The PRCA and CIPR warned that greater transparency is needed over how the Government awards contracts to ensure public confidence in the use of taxpayer money.
Yesterday, The Sunday Times revealed that 'vaccine tsar' Kate Bingham hired eight full-time consultants from Admiral Associates – equivalent to £167,000 a head – to oversee media strategy work.
Concerns have been raised about whether appointing a PR firm for media relations and strategy work is an appropriate use of taxpayer funds when the Government has more than 130 communications professionals working in the Department for Business, Energy and Industrial Strategy (BEIS), which reportedly signed off on the contract.
There are also concerns about the transparency of the procurement process, although the Government has special rules to streamline procurement in the case of COVID-19-related contracts, which has previously benefited comms agencies including Hanbury Strategy, Public First and Topham Guerin.
Admiral Associates is not a member of the PRCA, but its owner is a member of the CIPR.
PRCA director of communications and marketing Koray Camgoz said government departments need to be clear on how public money is spent.
“Decisions governing how public funds are spent – including the recruitment of PR agencies – must be subject to robust processes. Failure to undertake professional procurement processes threatens to damage public trust at a critical time for the country,” he said.
“The pandemic has underlined the importance of strategic public relations and the exceptional value it can deliver for organisations and governments. But PR – like all other professional services – must be procured in a professional manner.”
The CIPR said: “All public expenditure should be undertaken based on transparent procurement and proper accountability. We understand the widespread concerns surrounding the awarding of public sector contracts and share the call for increased transparency on ensuring value for public money.
“We urge BEIS to be clear about how this public money is spent and to be transparent about the agreements that exist between Admiral Associates and, through Kate Bingham, BEIS.”
PRWeek approached Admiral Associates for comment. In response, BEIS confirmed that “specialist communications support” was contracted and details of commercial arrangements will be published “in line with the usual transparency arrangements”.

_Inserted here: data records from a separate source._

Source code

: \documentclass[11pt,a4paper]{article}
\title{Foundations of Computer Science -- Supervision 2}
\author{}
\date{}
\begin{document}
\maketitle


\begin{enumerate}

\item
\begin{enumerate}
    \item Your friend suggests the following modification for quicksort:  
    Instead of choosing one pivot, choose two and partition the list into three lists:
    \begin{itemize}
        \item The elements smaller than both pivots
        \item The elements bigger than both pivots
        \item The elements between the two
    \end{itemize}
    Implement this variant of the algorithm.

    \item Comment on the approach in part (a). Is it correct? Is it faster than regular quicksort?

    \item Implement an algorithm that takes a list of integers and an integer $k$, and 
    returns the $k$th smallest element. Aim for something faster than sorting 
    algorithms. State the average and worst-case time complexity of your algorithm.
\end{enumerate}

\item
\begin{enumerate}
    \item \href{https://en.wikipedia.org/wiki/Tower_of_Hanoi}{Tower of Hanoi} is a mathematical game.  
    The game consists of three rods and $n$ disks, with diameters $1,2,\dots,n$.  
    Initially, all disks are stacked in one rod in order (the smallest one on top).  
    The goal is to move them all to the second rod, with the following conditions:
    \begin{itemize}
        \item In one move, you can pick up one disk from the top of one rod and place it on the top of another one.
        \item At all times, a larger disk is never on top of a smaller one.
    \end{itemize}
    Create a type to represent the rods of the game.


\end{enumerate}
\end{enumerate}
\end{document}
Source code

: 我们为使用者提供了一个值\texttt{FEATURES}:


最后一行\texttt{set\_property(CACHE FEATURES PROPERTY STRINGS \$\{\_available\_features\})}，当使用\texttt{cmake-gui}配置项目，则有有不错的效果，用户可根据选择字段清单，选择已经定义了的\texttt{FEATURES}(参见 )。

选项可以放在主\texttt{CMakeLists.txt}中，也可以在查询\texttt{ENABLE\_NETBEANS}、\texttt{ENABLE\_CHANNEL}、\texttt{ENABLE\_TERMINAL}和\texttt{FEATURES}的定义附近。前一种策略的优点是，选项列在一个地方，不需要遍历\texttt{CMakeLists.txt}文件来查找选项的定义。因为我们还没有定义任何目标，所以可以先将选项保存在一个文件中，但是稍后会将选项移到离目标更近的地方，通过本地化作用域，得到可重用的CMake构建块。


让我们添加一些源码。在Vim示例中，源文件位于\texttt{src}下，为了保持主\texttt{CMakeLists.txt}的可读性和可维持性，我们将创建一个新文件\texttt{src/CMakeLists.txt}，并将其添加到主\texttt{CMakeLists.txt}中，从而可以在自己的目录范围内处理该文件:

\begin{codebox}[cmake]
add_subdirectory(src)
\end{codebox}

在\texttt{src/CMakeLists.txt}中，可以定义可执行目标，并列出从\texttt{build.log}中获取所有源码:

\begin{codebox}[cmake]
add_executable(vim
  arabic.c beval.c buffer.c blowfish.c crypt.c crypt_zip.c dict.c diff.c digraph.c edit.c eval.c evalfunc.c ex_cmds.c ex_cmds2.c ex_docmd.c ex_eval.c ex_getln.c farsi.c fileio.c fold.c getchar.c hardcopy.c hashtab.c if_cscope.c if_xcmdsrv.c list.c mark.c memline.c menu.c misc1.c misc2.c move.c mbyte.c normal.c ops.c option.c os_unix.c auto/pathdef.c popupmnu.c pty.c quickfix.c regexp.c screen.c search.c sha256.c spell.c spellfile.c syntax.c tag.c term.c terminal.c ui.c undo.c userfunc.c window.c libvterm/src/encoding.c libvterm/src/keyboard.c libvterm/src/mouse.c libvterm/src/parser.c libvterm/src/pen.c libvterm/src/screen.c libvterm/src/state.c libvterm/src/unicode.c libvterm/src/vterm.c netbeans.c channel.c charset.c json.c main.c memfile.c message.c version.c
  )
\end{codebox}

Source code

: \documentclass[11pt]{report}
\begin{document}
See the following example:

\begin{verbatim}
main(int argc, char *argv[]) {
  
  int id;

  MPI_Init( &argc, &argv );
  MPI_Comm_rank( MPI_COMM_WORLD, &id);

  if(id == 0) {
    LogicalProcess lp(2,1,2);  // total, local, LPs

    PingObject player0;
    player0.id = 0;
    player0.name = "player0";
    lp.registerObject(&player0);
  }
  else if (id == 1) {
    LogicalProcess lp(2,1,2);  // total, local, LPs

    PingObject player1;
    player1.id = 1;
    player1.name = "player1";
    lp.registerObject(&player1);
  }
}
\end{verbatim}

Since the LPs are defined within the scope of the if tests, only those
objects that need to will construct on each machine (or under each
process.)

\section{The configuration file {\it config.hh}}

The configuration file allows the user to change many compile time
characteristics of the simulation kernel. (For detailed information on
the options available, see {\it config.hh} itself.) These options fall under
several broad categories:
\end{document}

PRWeek has asked the department to provide further details about the “specialist communications” services it has contracted Admiral Associates to provide.
Demonstrators march against coronavirus in Spain. Experts warn of a substantial communications challenge over a vaccine (Photo: Getty Images)
‘Is this a good use of money?’
PR professionals have raised concerns about the scope of work and the procurement process. Lynn PR founder Shayoni Lynn has worked in public sector comms and has previously provided comms support for the flu vaccine campaign.
She said there is a certain level of flexibility to streamline the procurement process for COVID-related and other crisis work, but is concerned about an apparent lack of due diligence.
“If there were to be an inquiry into… spending £600,000 on media strategy work when you have a fully functional Government Communications Service that does exactly that – is [it] a good use of taxpayers' money?” Lynn said.
Lynn said work around the COVID-19 vaccine is incredibly challenging due to substantial scepticism, conspiracy theories on social media, and reports of vaccines being rushed out.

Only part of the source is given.